= RECORD SET =
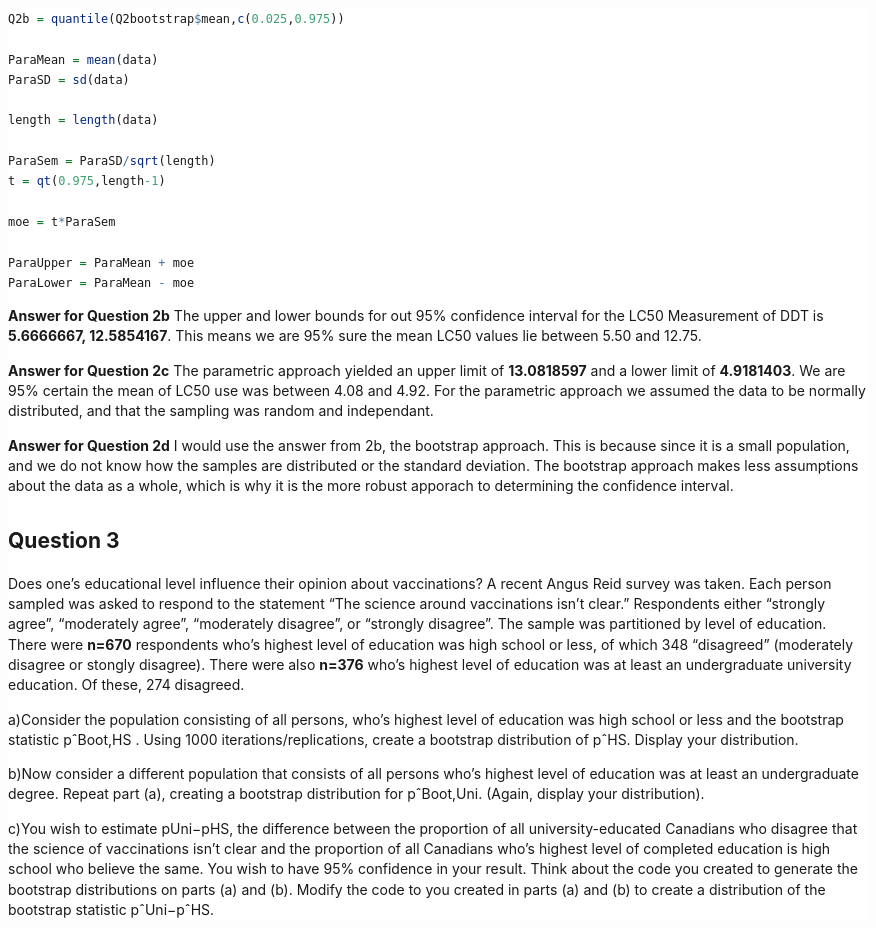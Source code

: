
 ```r
Q2b = quantile(Q2bootstrap$mean,c(0.025,0.975))

ParaMean = mean(data)
ParaSD = sd(data)

length = length(data)

ParaSem = ParaSD/sqrt(length)
t = qt(0.975,length-1)

moe = t*ParaSem

ParaUpper = ParaMean + moe
ParaLower = ParaMean - moe
```


**Answer for Question 2b** The upper and lower bounds for out 95% confidence interval for the LC50 Measurement of DDT is **5.6666667, 12.5854167**. This means we are 95% sure the mean LC50 values lie between 5.50 and 12.75.

**Answer for Question 2c** The parametric approach yielded an upper limit of **13.0818597** and a lower limit of **4.9181403**. We are 95% certain the mean of LC50 use was between 4.08 and 4.92. For the parametric approach we assumed the data to be normally distributed, and that the sampling was random and independant.

**Answer for Question 2d** I would use the answer from 2b, the bootstrap approach. This is because since it is a small population, and we do not know how the samples are distributed or the standard deviation. The bootstrap approach makes less assumptions about the data as a whole, which is why it is the more robust apporach to determining the confidence interval.

## Question 3
Does one’s educational level influence their opinion about vaccinations? A recent Angus Reid survey was taken. Each person sampled was asked to respond to the statement “The science around vaccinations isn’t clear.”
Respondents either “strongly agree”, “moderately agree”, “moderately disagree”, or “strongly disagree”. The sample was partitioned by level of education.
There were **n=670** respondents who’s highest level of education was high school or less, of which 348 “disagreed” (moderately disagree or stongly disagree). There were also **n=376** who’s highest level of education was at least an undergraduate university education. Of these, 274 disagreed.

a)Consider the population consisting of all persons, who’s highest level of education was high school or less and the bootstrap statistic pˆBoot,HS
. Using 1000 iterations/replications, create a bootstrap distribution of pˆHS. Display your distribution.

b)Now consider a different population that consists of all persons who’s highest level of education was at least an undergraduate degree. Repeat part (a), creating a bootstrap distribution for pˆBoot,Uni. (Again, display your distribution).

c)You wish to estimate pUni−pHS, the difference between the proportion of all university-educated Canadians who disagree that the science of vaccinations isn’t clear and the proportion of all Canadians who’s highest level of completed education is high school who believe the same. You wish to have 95% confidence in your result. Think about the code you created to generate the bootstrap distributions on parts (a) and (b). Modify the code to you created in parts (a) and (b) to create a distribution of the bootstrap statistic pˆUni−pˆHS.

= WHAT TO DO =
Spot every line in the entries that includes the word "pˆBoot", and copy each one out.

= FINISHED EXERCISE =
a)Consider the population consisting of all persons, who’s highest level of education was high school or less and the bootstrap statistic pˆBoot,HS
b)Now consider a different population that consists of all persons who’s highest level of education was at least an undergraduate degree. Repeat part (a), creating a bootstrap distribution for pˆBoot,Uni. (Again, display your distribution).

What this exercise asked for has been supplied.